Harvey et al. [12] reported a surgical procedure with combined biliary, pancreatic, and gastric drainage (a). Richard et al. [13] reported three methods of treating combined obstructive complications (b). Permission to reproduce both figures was obtained from the Copyright Clearance Center

In addition, we devised this procedure to mainly consider the possibility that the patient will undergo a second surgery if he is diagnosed with metachronous pancreatic cancer in the future.

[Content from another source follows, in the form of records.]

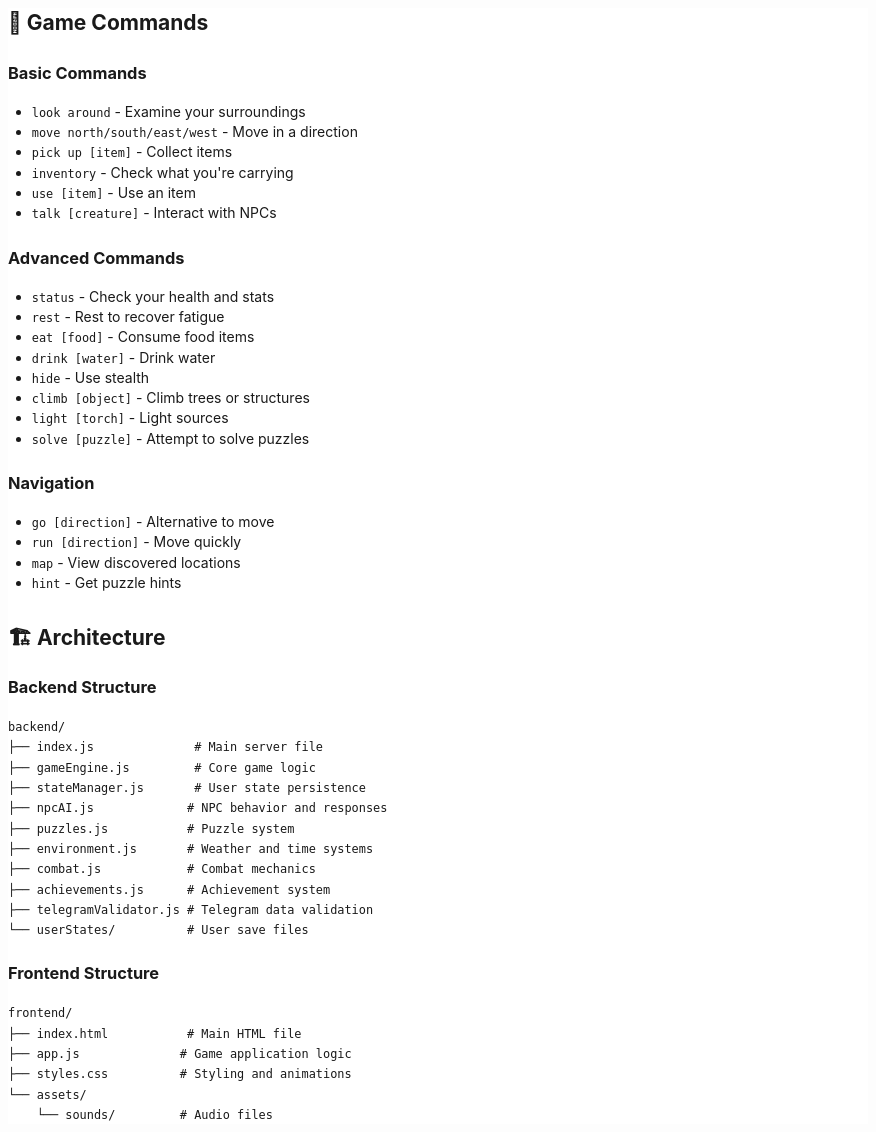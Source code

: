 ## 🎯 Game Commands

### Basic Commands
- `look around` - Examine your surroundings
- `move north/south/east/west` - Move in a direction
- `pick up [item]` - Collect items
- `inventory` - Check what you're carrying
- `use [item]` - Use an item
- `talk [creature]` - Interact with NPCs

### Advanced Commands
- `status` - Check your health and stats
- `rest` - Rest to recover fatigue
- `eat [food]` - Consume food items
- `drink [water]` - Drink water
- `hide` - Use stealth
- `climb [object]` - Climb trees or structures
- `light [torch]` - Light sources
- `solve [puzzle]` - Attempt to solve puzzles

### Navigation
- `go [direction]` - Alternative to move
- `run [direction]` - Move quickly
- `map` - View discovered locations
- `hint` - Get puzzle hints

## 🏗️ Architecture

### Backend Structure
```
backend/
├── index.js              # Main server file
├── gameEngine.js         # Core game logic
├── stateManager.js       # User state persistence
├── npcAI.js             # NPC behavior and responses
├── puzzles.js           # Puzzle system
├── environment.js       # Weather and time systems
├── combat.js            # Combat mechanics
├── achievements.js      # Achievement system
├── telegramValidator.js # Telegram data validation
└── userStates/          # User save files
```

### Frontend Structure
```
frontend/
├── index.html           # Main HTML file
├── app.js              # Game application logic
├── styles.css          # Styling and animations
└── assets/
    └── sounds/         # Audio files
```

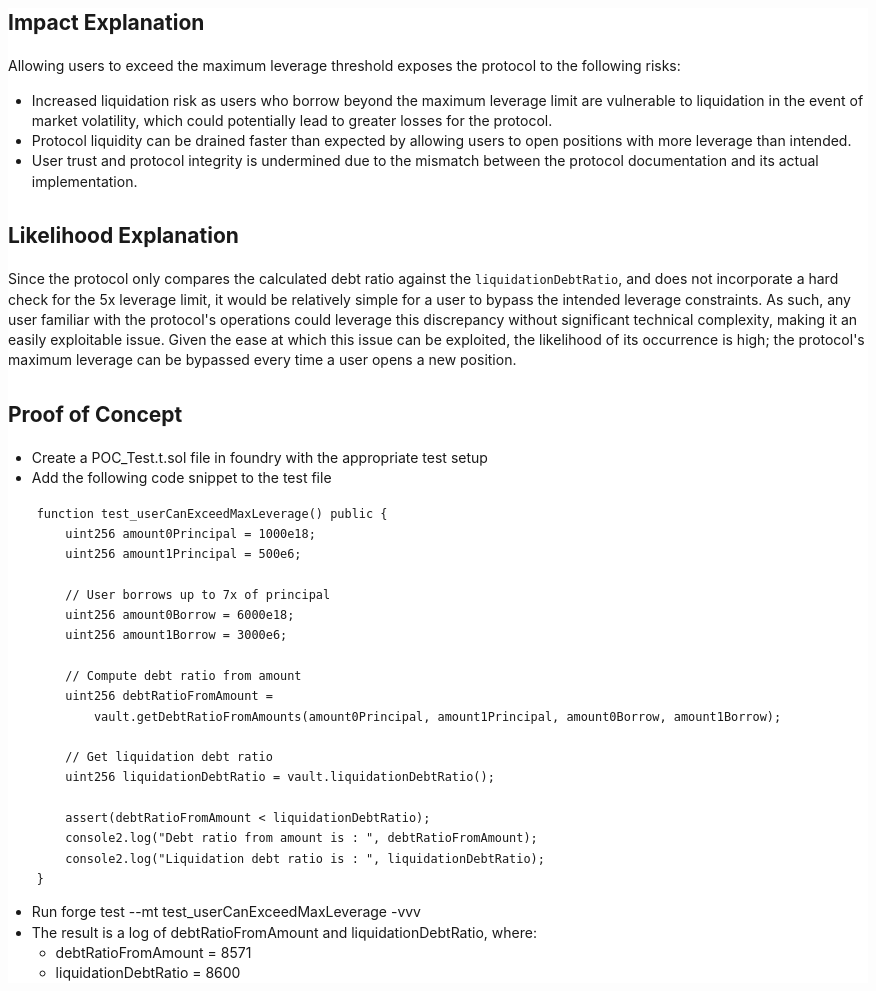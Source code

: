 ## Impact Explanation 
Allowing users to exceed the maximum leverage threshold exposes the protocol to the following risks:

- Increased liquidation risk as users who borrow beyond the maximum leverage limit are vulnerable to liquidation in the event of market volatility, which could potentially lead to greater losses for the protocol.
- Protocol liquidity can be drained faster than expected by allowing users to open positions with more leverage than intended.
- User trust and protocol integrity is undermined due to the mismatch between the protocol documentation and its actual implementation.

## Likelihood Explanation
Since the protocol only compares the calculated debt ratio against the `liquidationDebtRatio`, and does not incorporate a hard check for the 5x leverage limit, it would be relatively simple for a user to bypass the intended leverage constraints. As such, any user familiar with the protocol's operations could leverage this discrepancy without significant technical complexity, making it an easily exploitable issue. Given the ease at which this issue can be exploited, the likelihood of its occurrence is high; the protocol's maximum leverage can be bypassed every time a user opens a new position.

## Proof of Concept
- Create a POC_Test.t.sol file in foundry with the appropriate test setup
- Add the following code snippet to the test file

```solidity
    function test_userCanExceedMaxLeverage() public {
        uint256 amount0Principal = 1000e18;
        uint256 amount1Principal = 500e6;

        // User borrows up to 7x of principal
        uint256 amount0Borrow = 6000e18;
        uint256 amount1Borrow = 3000e6;

        // Compute debt ratio from amount
        uint256 debtRatioFromAmount =
            vault.getDebtRatioFromAmounts(amount0Principal, amount1Principal, amount0Borrow, amount1Borrow);

        // Get liquidation debt ratio
        uint256 liquidationDebtRatio = vault.liquidationDebtRatio();

        assert(debtRatioFromAmount < liquidationDebtRatio);
        console2.log("Debt ratio from amount is : ", debtRatioFromAmount);
        console2.log("Liquidation debt ratio is : ", liquidationDebtRatio);
    }
```
- Run forge test --mt test_userCanExceedMaxLeverage -vvv
- The result is a log of debtRatioFromAmount and liquidationDebtRatio, where:
    - debtRatioFromAmount = 8571
    - liquidationDebtRatio = 8600
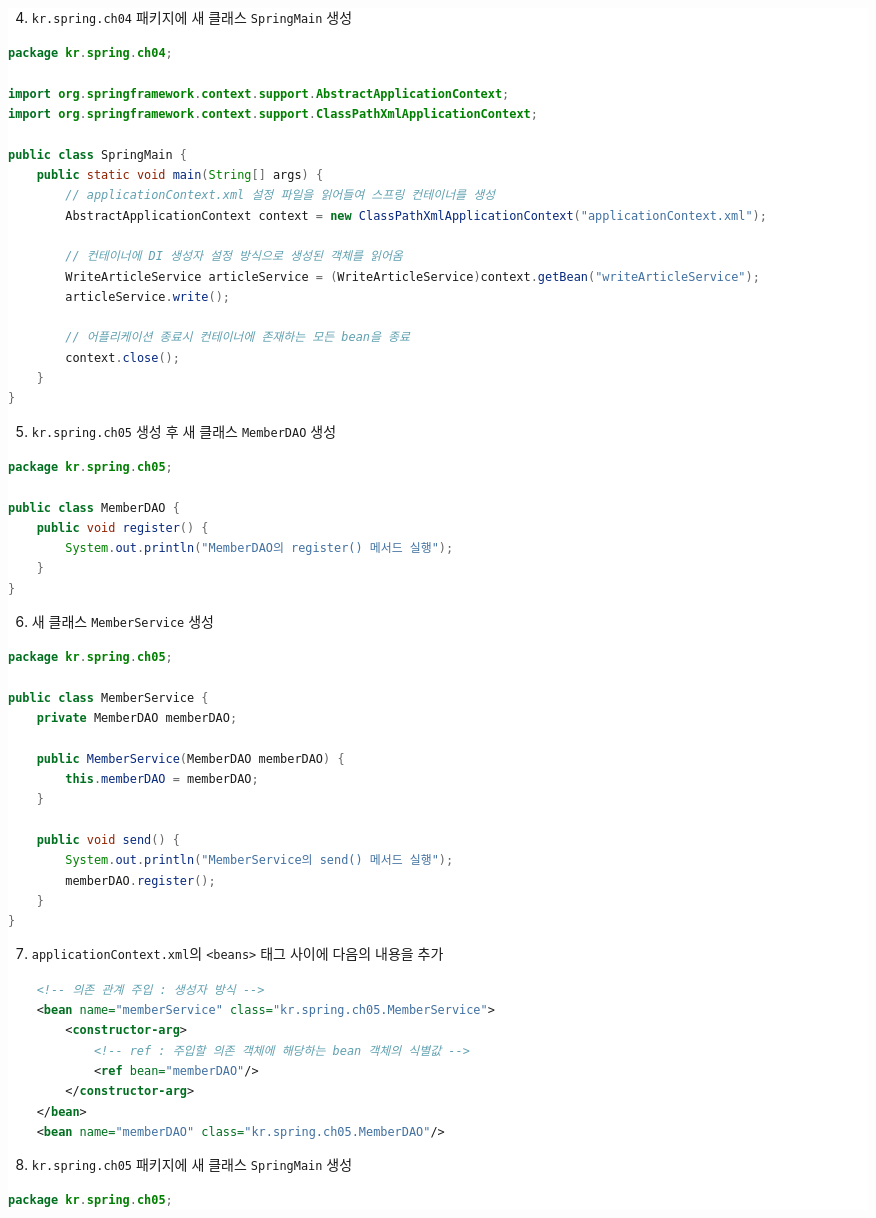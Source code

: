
 ```xml
```
4. `kr.spring.ch04` 패키지에 새 클래스 `SpringMain` 생성
```java
package kr.spring.ch04;

import org.springframework.context.support.AbstractApplicationContext;
import org.springframework.context.support.ClassPathXmlApplicationContext;

public class SpringMain {
	public static void main(String[] args) {
		// applicationContext.xml 설정 파일을 읽어들여 스프링 컨테이너를 생성
		AbstractApplicationContext context = new ClassPathXmlApplicationContext("applicationContext.xml");
		
		// 컨테이너에 DI 생성자 설정 방식으로 생성된 객체를 읽어옴
		WriteArticleService articleService = (WriteArticleService)context.getBean("writeArticleService");
		articleService.write();
		
		// 어플리케이션 종료시 컨테이너에 존재하는 모든 bean을 종료
		context.close();
	}
}
```
5. `kr.spring.ch05` 생성 후 새 클래스 `MemberDAO` 생성
```java
package kr.spring.ch05;

public class MemberDAO {
	public void register() {
		System.out.println("MemberDAO의 register() 메서드 실행");
	}
}
```
6. 새 클래스 `MemberService` 생성
```java
package kr.spring.ch05;

public class MemberService {
	private MemberDAO memberDAO;
	
	public MemberService(MemberDAO memberDAO) {
		this.memberDAO = memberDAO;
	}
	
	public void send() {
		System.out.println("MemberService의 send() 메서드 실행");
		memberDAO.register();
	}
}
```
7. `applicationContext.xml`의 `<beans>` 태그 사이에 다음의 내용을 추가
```xml
	<!-- 의존 관계 주입 : 생성자 방식 -->
	<bean name="memberService" class="kr.spring.ch05.MemberService">
		<constructor-arg>
			<!-- ref : 주입할 의존 객체에 해당하는 bean 객체의 식별값 -->
			<ref bean="memberDAO"/>
		</constructor-arg>
	</bean>
	<bean name="memberDAO" class="kr.spring.ch05.MemberDAO"/>
```
8. `kr.spring.ch05` 패키지에 새 클래스 `SpringMain` 생성
```java
package kr.spring.ch05;
```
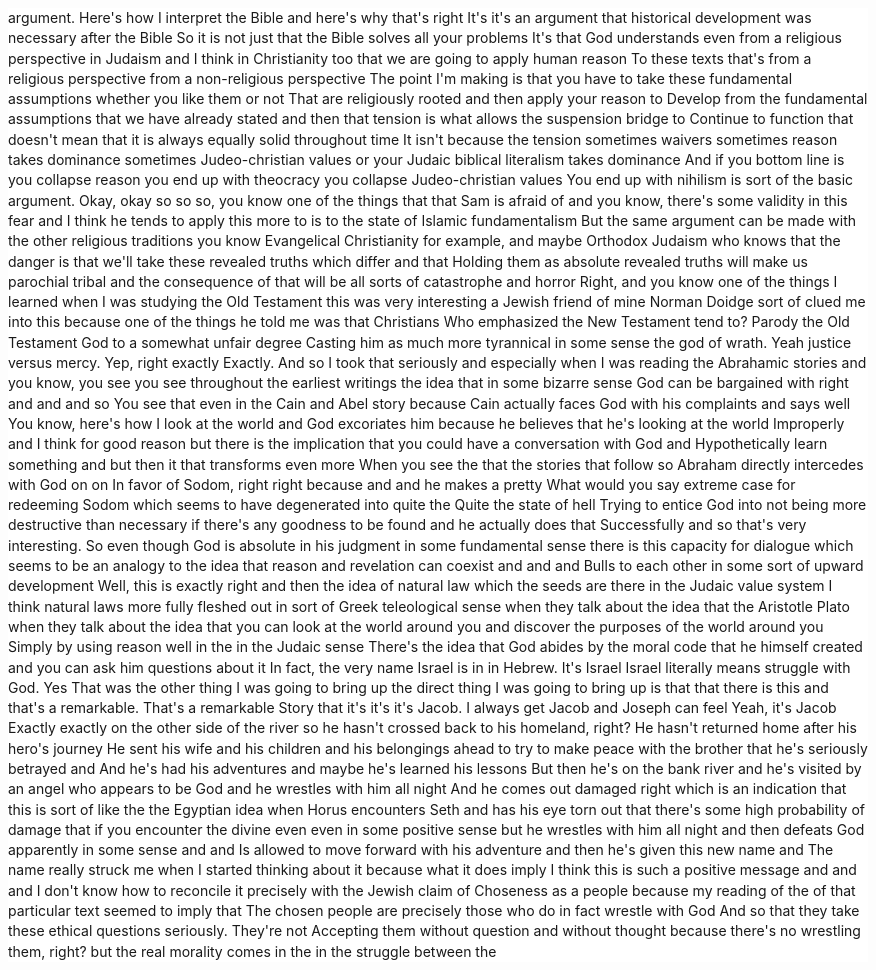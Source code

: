 argument. Here's how I interpret the Bible and here's why that's right It's it's an argument that historical development was necessary after the Bible So it is not just that the Bible solves all your problems It's that God understands even from a religious perspective in Judaism and I think in Christianity too that we are going to apply human reason To these texts that's from a religious perspective from a non-religious perspective The point I'm making is that you have to take these fundamental assumptions whether you like them or not That are religiously rooted and then apply your reason to Develop from the fundamental assumptions that we have already stated and then that tension is what allows the suspension bridge to Continue to function that doesn't mean that it is always equally solid throughout time It isn't because the tension sometimes waivers sometimes reason takes dominance sometimes Judeo-christian values or your Judaic biblical literalism takes dominance And if you bottom line is you collapse reason you end up with theocracy you collapse Judeo-christian values You end up with nihilism is sort of the basic argument. Okay, okay so so so, you know one of the things that that Sam is afraid of and you know, there's some validity in this fear and I think he tends to apply this more to is to the state of Islamic fundamentalism But the same argument can be made with the other religious traditions you know Evangelical Christianity for example, and maybe Orthodox Judaism who knows that the danger is that we'll take these revealed truths which differ and that Holding them as absolute revealed truths will make us parochial tribal and the consequence of that will be all sorts of catastrophe and horror Right, and you know one of the things I learned when I was studying the Old Testament this was very interesting a Jewish friend of mine Norman Doidge sort of clued me into this because one of the things he told me was that Christians Who emphasized the New Testament tend to? Parody the Old Testament God to a somewhat unfair degree Casting him as much more tyrannical in some sense the god of wrath. Yeah justice versus mercy. Yep, right exactly Exactly. And so I took that seriously and especially when I was reading the Abrahamic stories and you know, you see you see throughout the earliest writings the idea that in some bizarre sense God can be bargained with right and and and so You see that even in the Cain and Abel story because Cain actually faces God with his complaints and says well You know, here's how I look at the world and God excoriates him because he believes that he's looking at the world Improperly and I think for good reason but there is the implication that you could have a conversation with God and Hypothetically learn something and but then it that transforms even more When you see the that the stories that follow so Abraham directly intercedes with God on on In favor of Sodom, right right because and and he makes a pretty What would you say extreme case for redeeming Sodom which seems to have degenerated into quite the Quite the state of hell Trying to entice God into not being more destructive than necessary if there's any goodness to be found and he actually does that Successfully and so that's very interesting. So even though God is absolute in his judgment in some fundamental sense there is this capacity for dialogue which seems to be an analogy to the idea that reason and revelation can coexist and and and Bulls to each other in some sort of upward development Well, this is exactly right and then the idea of natural law which the seeds are there in the Judaic value system I think natural laws more fully fleshed out in sort of Greek teleological sense when they talk about the idea that the Aristotle Plato when they talk about the idea that you can look at the world around you and discover the purposes of the world around you Simply by using reason well in the in the Judaic sense There's the idea that God abides by the moral code that he himself created and you can ask him questions about it In fact, the very name Israel is in in Hebrew. It's Israel Israel literally means struggle with God. Yes That was the other thing I was going to bring up the direct thing I was going to bring up is that that there is this and that's a remarkable. That's a remarkable Story that it's it's it's Jacob. I always get Jacob and Joseph can feel Yeah, it's Jacob Exactly exactly on the other side of the river so he hasn't crossed back to his homeland, right? He hasn't returned home after his hero's journey He sent his wife and his children and his belongings ahead to try to make peace with the brother that he's seriously betrayed and And he's had his adventures and maybe he's learned his lessons But then he's on the bank river and he's visited by an angel who appears to be God and he wrestles with him all night And he comes out damaged right which is an indication that this is sort of like the the Egyptian idea when Horus encounters Seth and has his eye torn out that there's some high probability of damage that if you encounter the divine even even in some positive sense but he wrestles with him all night and then defeats God apparently in some sense and and Is allowed to move forward with his adventure and then he's given this new name and The name really struck me when I started thinking about it because what it does imply I think this is such a positive message and and and I don't know how to reconcile it precisely with the Jewish claim of Choseness as a people because my reading of the of that particular text seemed to imply that The chosen people are precisely those who do in fact wrestle with God And so that they take these ethical questions seriously. They're not Accepting them without question and without thought because there's no wrestling them, right? but the real morality comes in the in the struggle between the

Ueda et al. reported that the standardized incidence ratio of pancreatic cancer among CP patients was 11.8, and the incidence of pancreatic cancer was significantly lower in patients who had received surgery for CP than in those who had not undergone surgery [6]. Zheng et al. also mentioned that the surgical intervention plays a protective role in the development of pancreatic cancer from CP, but they reported that the time interval to surgery for CP is an independent risk factor for pancreatic cancer development after surgery [20]. Therefore, we should still keep in mind the risk of pancreatic cancer in our patient who had suffered from CP for 15 years, although our drainage procedure may reduce the risk for pancreatic cancer. When patients will need a second surgery for pancreatic cancer in the future after our triple drainage procedure, pancreaticojejunostomy or distal pancreatectomy could be performed without reconstruction (Fig. 8). Outflow pathways for bile juice, pancreatic fluid, and foods remain intact. Considering these aspects, our procedure may be a reasonable and safe option.

Fig. 8
figure 8

Second operation for pancreatic cancer after our procedure. If pancreaticoduodenectomy (a) or distal pancreatectomy (b) will be performed, reconstruction of the bile duct or jejunum will not be necessary

Conclusion

Our drainage procedure for chronic pancreatitis showed a favorable postoperative course. In addition, from the perspective of the risk for future pancreatic cancer, our procedure may be considered a reasonable option.